Objective: Down syndrome is the most common chromosomal abnormality in newborns and the first genetic cause of intellectual disability. The objective of this study was to describe associated birth defects with Down syndrome in newborns at the Edgardo Rebagliati Martins Hospital (HNERM). Materials and methods: A descriptive, retrospective and cross-sectional
study was conducted. The study population consisted of 191 births diagnosed with Down
syndrome, during the period 2013-2017 of the registry of the Latin American Collaborative Study of Congenital Malformations (ECLAMC) of the HNERM. Results: In the study period, a total of 191 newborns with suspected Down syndrome were reported, of which 180 were
confirmed with karyotyping, out of a total of 34,326 live births.
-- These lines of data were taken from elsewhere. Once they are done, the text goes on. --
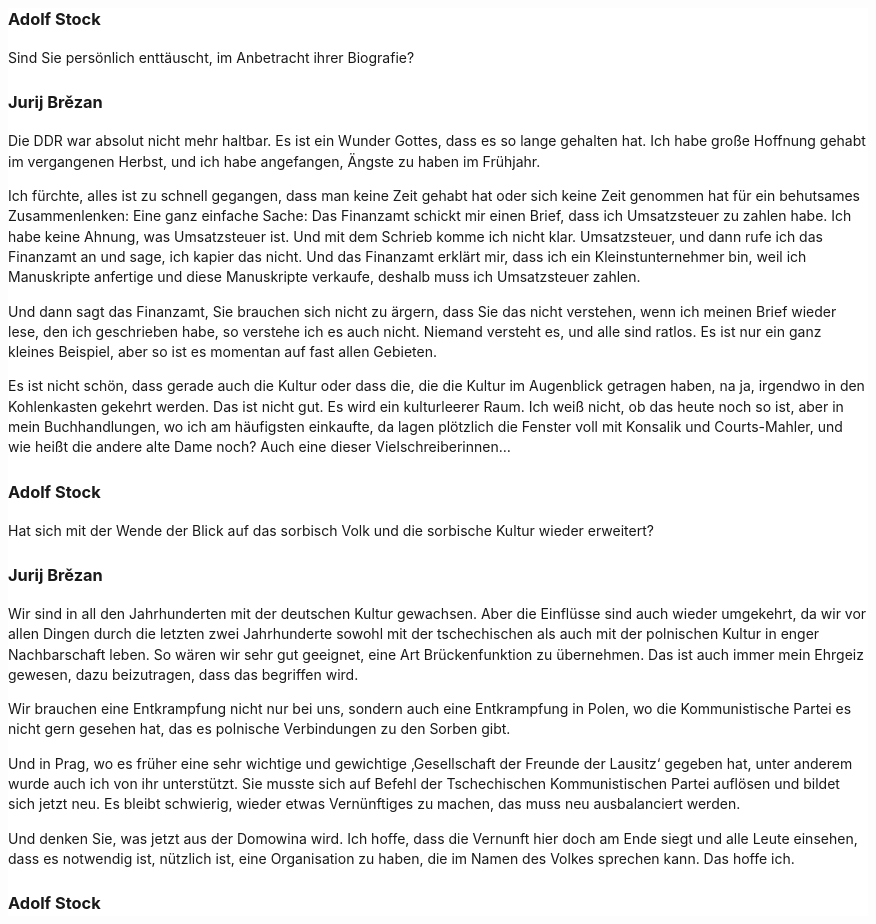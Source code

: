 ### Adolf Stock

Sind Sie persönlich enttäuscht, im Anbetracht ihrer Biografie?

### Jurij Brězan

Die DDR war absolut nicht mehr haltbar. Es ist ein Wunder Gottes, dass es so lange gehalten hat. Ich habe große Hoffnung gehabt im vergangenen Herbst, und ich habe angefangen, Ängste zu haben im Frühjahr.

Ich fürchte, alles ist zu schnell gegangen, dass man keine Zeit gehabt hat oder sich keine Zeit genommen hat für ein behutsames Zusammenlenken: Eine ganz einfache Sache: Das Finanzamt schickt mir einen Brief, dass ich Umsatzsteuer zu zahlen habe. Ich habe keine Ahnung, was Umsatzsteuer ist. Und mit dem Schrieb komme ich nicht klar. Umsatzsteuer, und dann rufe ich das Finanzamt an und sage, ich kapier das nicht. Und das Finanzamt erklärt mir, dass ich ein Kleinstunternehmer bin, weil ich Manuskripte anfertige und diese Manuskripte verkaufe, deshalb muss ich Umsatzsteuer zahlen.

Und dann sagt das Finanzamt, Sie brauchen sich nicht zu ärgern, dass Sie das nicht verstehen, wenn ich meinen Brief wieder lese, den ich geschrieben habe, so verstehe ich es auch nicht. Niemand versteht es, und alle sind ratlos. Es ist nur ein ganz kleines Beispiel, aber so ist es momentan auf fast allen Gebieten.

Es ist nicht schön, dass gerade auch die Kultur oder dass die, die die Kultur im Augenblick getragen haben, na ja, irgendwo in den Kohlenkasten gekehrt werden. Das ist nicht gut. Es wird ein kulturleerer Raum. Ich weiß nicht, ob das heute noch so ist, aber in mein Buchhandlungen, wo ich am häufigsten einkaufte, da lagen plötzlich die Fenster voll mit Konsalik und Courts-Mahler, und wie heißt die andere alte Dame noch? Auch eine dieser Vielschreiberinnen…

### Adolf Stock

Hat sich mit der Wende der Blick auf das sorbisch Volk und die sorbische Kultur wieder erweitert?

### Jurij Brězan

Wir sind in all den Jahrhunderten mit der deutschen Kultur gewachsen. Aber die Einflüsse sind auch wieder umgekehrt, da wir vor allen Dingen durch die letzten zwei Jahrhunderte sowohl mit der tschechischen als auch mit der polnischen Kultur in enger Nachbarschaft leben. So wären wir sehr gut geeignet, eine Art Brückenfunktion zu übernehmen. Das ist auch immer mein Ehrgeiz gewesen, dazu beizutragen, dass das begriffen wird.

Wir brauchen eine Entkrampfung nicht nur bei uns, sondern auch eine Entkrampfung in Polen, wo die Kommunistische Partei es nicht gern gesehen hat, das es polnische Verbindungen zu den Sorben gibt.

Und in Prag, wo es früher eine sehr wichtige und gewichtige ‚Gesellschaft der Freunde der Lausitz‘ gegeben hat, unter anderem wurde auch ich von ihr unterstützt. Sie musste sich auf Befehl der Tschechischen Kommunistischen Partei auflösen und bildet sich jetzt neu. Es bleibt schwierig, wieder etwas Vernünftiges zu machen, das muss neu ausbalanciert werden.

Und denken Sie, was jetzt aus der Domowina wird. Ich hoffe, dass die Vernunft hier doch am Ende siegt und alle Leute einsehen, dass es notwendig ist, nützlich ist, eine Organisation zu haben, die im Namen des Volkes sprechen kann. Das hoffe ich.

### Adolf Stock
Free trisomy accounted for
98.9%, while mosaicism and translocation trisomy occurred in 0.6% of newborns. The median maternal age was 39 years (range 20-46 years). Congenital heart disease was observed in 61.7%, gastrointestinal malformation 10%, craniofacial malformation 5%, genitourinary 3.9%, musculoskeletal malformation 1.7% and central nervous system malformation 1.7%. Conclusions: The birth prevalence rate of Down syndrome in the study period was 52.4 per 10,000 births. The most frequent malformations associated with Down syndrome are congenital heart disease and secondly malformations of the gastrointestinal tract. Other less
frequently associated malformations are craniofacial, genitourinary, musculoskeletal and central nervous system malformations.